Tuesday, June 15, 2010

Life Links 6/15/10

Adam Freedman has a piece in the National Review discussing how Roe v. Wade could be an obstacle to Obamacare.
Because the right to privacy is deemed fundamental, any statute that threatens that right is subject to “strict scrutiny” by the courts. It is difficult to see how the individual mandate would survive such scrutiny. After all, if the right to privacy guarantees our liberty to make “intimate,” “personal” decisions relating to “health,” “dignity,” and “autonomy,” does it not also protect our right not to buy health insurance? If the Constitution prohibits government from dictating decisions that “full adult humans” can otherwise make for themselves, how can the same Constitution authorizeCongress to force adult citizens to enter into particular private contracts?


NARAL hearts Supreme Court nominee Elena Kagan.
A Democratic source sent HuffPost the talking points being distributed by NARAL Pro-Choice America and used in turn by progressive groups tasked with defending Kagan's record. The bullets cast Obama's choice for the court as decidedly within the mainstream of public opinion on abortion -- which, for NARAL, is a positive. Notably, they cast Kagan as heir to the views held by Republican nominee and former Justice Sandra Day O'Connor....

Ted Miller, a spokesman for NARAL, confirmed the authenticity of the talking points, though he said they should not be interpreted as an endorsement. That would, ostensibly, come after Kagan goes through her hearings. Still, Miller seemed generally pleased with the written record so far, and said eight staff members for the group looked through more than 40,000 documents released last week.

"The writings are consistent with the pro-choice position of the Clinton White House and even Sandra Day O'Connor," Miller said.


The St. Petersburg Times has a long piece on the experiences of some young women who were part of Scientology's Sea Org and claim they were pushed into having abortions.


Linda Hirschman is so enraptured with abortion she apparently can't see how female prolife candidates may think working to limit a procedure which kills more than half a million females annually is making "it easier for the young ones coming along next."
Fiorina and Palin's pitches reveal graphically how selfish their brand of feminism is. With the addition of a hefty dose of good luck, and, in Fiorina's case, the value of a privileged family background, they made it. So their public policy is not to make it any easier for any woman who comes after them with, say, control of her reproduction or health care separate from her husband's job. Somehow the brilliant light of their narcissism is supposed to blind voters to the fact that there's another response to making it. Here's what real—not grizzly—mothers do: Make it easier for the young ones coming along next.
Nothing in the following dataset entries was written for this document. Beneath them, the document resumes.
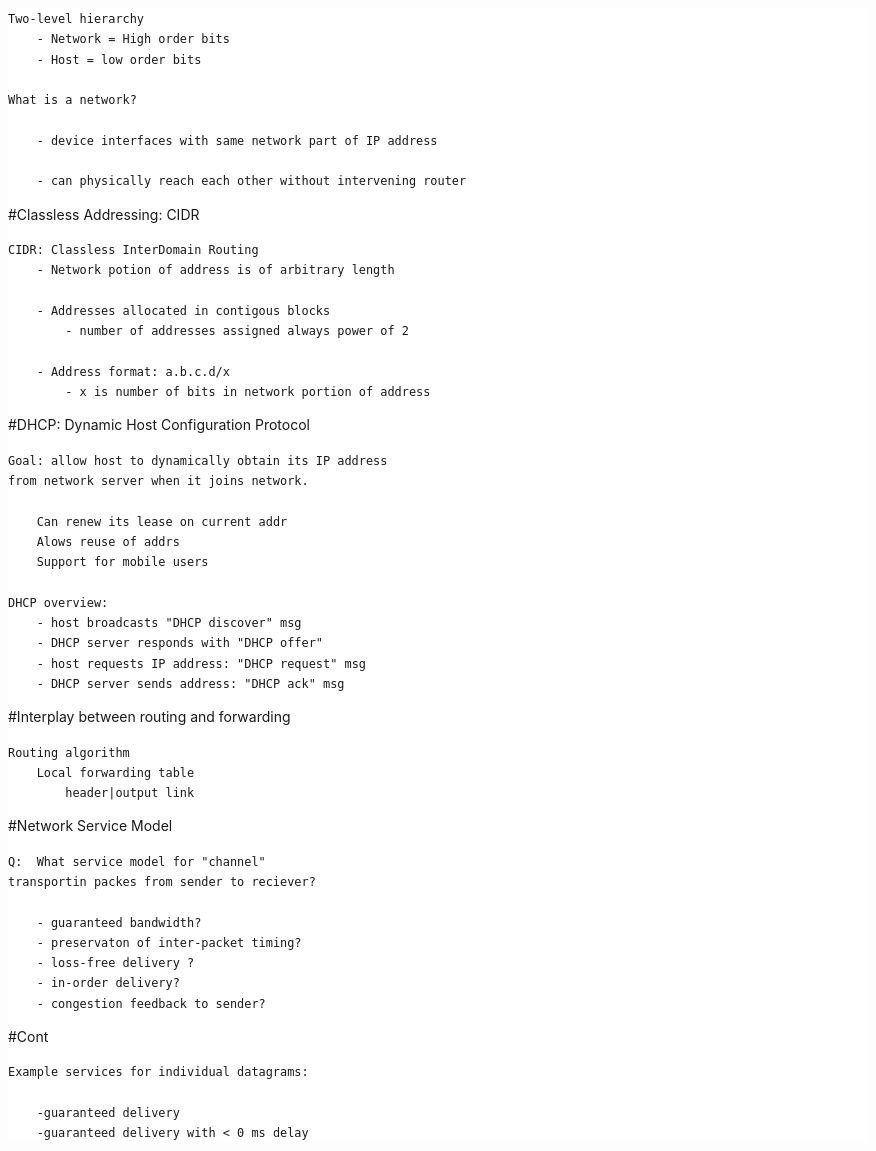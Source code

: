 	Two-level hierarchy
		- Network = High order bits
		- Host = low order bits
		
	What is a network?
	
		- device interfaces with same network part of IP address
		
		- can physically reach each other without intervening router
		
#Classless Addressing: CIDR

	CIDR: Classless InterDomain Routing
		- Network potion of address is of arbitrary length
		
		- Addresses allocated in contigous blocks
			- number of addresses assigned always power of 2
			
		- Address format: a.b.c.d/x
			- x is number of bits in network portion of address
			

#DHCP: Dynamic Host Configuration Protocol

	Goal: allow host to dynamically obtain its IP address 
	from network server when it joins network.
	
		Can renew its lease on current addr
		Alows reuse of addrs
		Support for mobile users 
		
	DHCP overview:
		- host broadcasts "DHCP discover" msg
		- DHCP server responds with "DHCP offer"
		- host requests IP address: "DHCP request" msg
		- DHCP server sends address: "DHCP ack" msg

#Interplay between routing and  forwarding

	Routing algorithm
		Local forwarding table
			header|output link
			
#Network Service Model

	Q:  What service model for "channel"
	transportin packes from sender to reciever?
	
		- guaranteed bandwidth?
		- preservaton of inter-packet timing?
		- loss-free delivery ?
		- in-order delivery?
		- congestion feedback to sender?
		
#Cont

	Example services for individual datagrams:
		
		-guaranteed delivery
		-guaranteed delivery with < 0 ms delay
A legislator in Michigan has introduced a bill to modify Michigan's ultrasound law to force abortionists to use the most advanced equipment in their abortion clinic when giving women the option of viewing their ultrasound.
Republican Sen. Wayne Kuipers of Holland says he introduced the new legislation because some facilities have used outdated equipment that intentionally produced grainy images instead of using their newest technology.